╭──
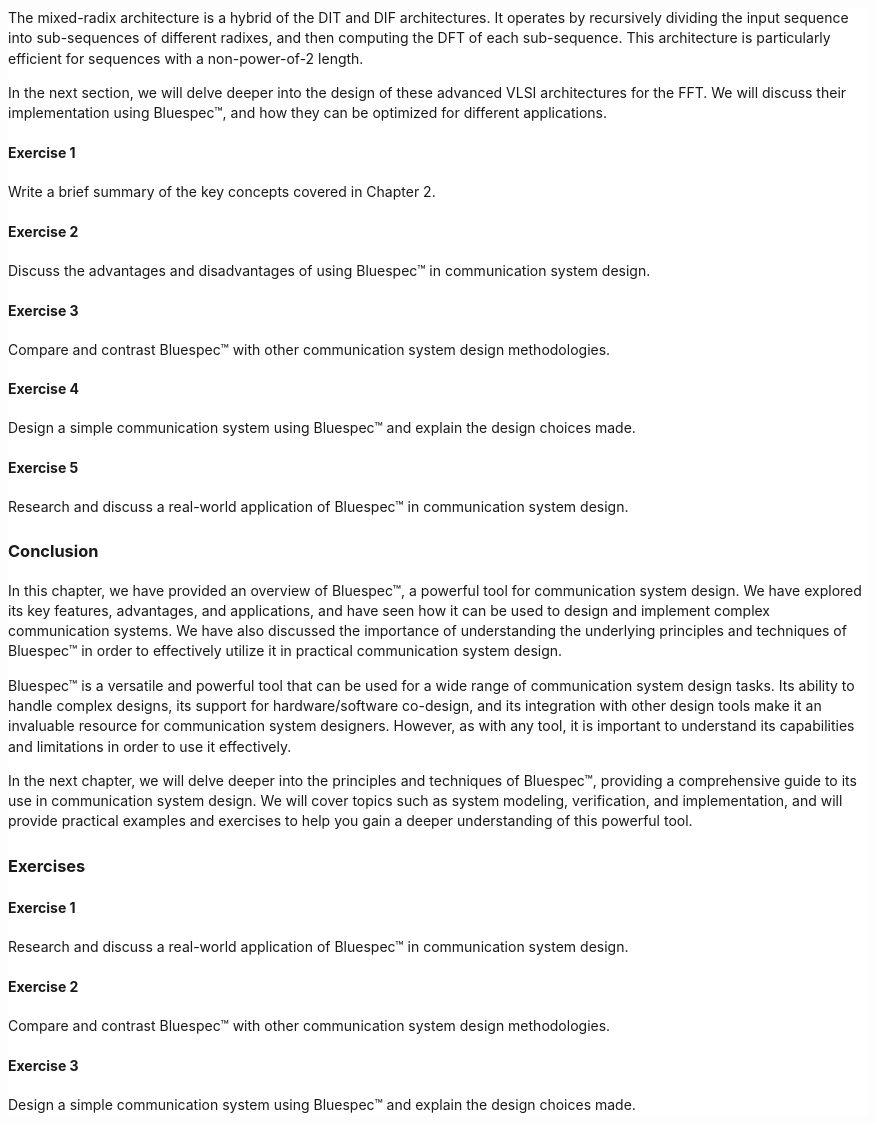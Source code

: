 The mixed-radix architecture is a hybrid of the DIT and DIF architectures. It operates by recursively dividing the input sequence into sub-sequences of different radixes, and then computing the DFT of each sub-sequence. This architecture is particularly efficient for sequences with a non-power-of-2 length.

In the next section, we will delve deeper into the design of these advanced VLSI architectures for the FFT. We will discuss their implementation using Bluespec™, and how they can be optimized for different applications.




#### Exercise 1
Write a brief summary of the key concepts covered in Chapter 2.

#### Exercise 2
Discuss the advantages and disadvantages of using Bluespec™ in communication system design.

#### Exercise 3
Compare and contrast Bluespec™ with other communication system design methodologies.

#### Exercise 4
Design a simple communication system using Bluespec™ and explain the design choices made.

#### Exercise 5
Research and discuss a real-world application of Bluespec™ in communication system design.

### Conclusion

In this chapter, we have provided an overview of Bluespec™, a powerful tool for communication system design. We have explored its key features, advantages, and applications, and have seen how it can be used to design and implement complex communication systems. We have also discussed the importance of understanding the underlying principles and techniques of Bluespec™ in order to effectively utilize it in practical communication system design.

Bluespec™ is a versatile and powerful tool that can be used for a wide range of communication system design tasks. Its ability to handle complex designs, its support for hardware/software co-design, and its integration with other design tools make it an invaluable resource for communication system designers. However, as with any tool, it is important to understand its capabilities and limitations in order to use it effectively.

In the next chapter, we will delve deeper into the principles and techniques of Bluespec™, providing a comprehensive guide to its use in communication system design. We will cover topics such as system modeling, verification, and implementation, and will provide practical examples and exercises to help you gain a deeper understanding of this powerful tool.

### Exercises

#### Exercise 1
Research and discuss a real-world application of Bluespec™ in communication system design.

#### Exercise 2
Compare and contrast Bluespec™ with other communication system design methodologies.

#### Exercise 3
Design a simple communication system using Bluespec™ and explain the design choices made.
╰──
- Problem description:
Your task is to transcribe, with no changes, only the lines of the listing above that lie between the line holding "#### Exercise 4" and the line holding "### Conclusion", inclusive.

- Your solution:
#### Exercise 4
Design a simple communication system using Bluespec™ and explain the design choices made.

#### Exercise 5
Research and discuss a real-world application of Bluespec™ in communication system design.

### Conclusion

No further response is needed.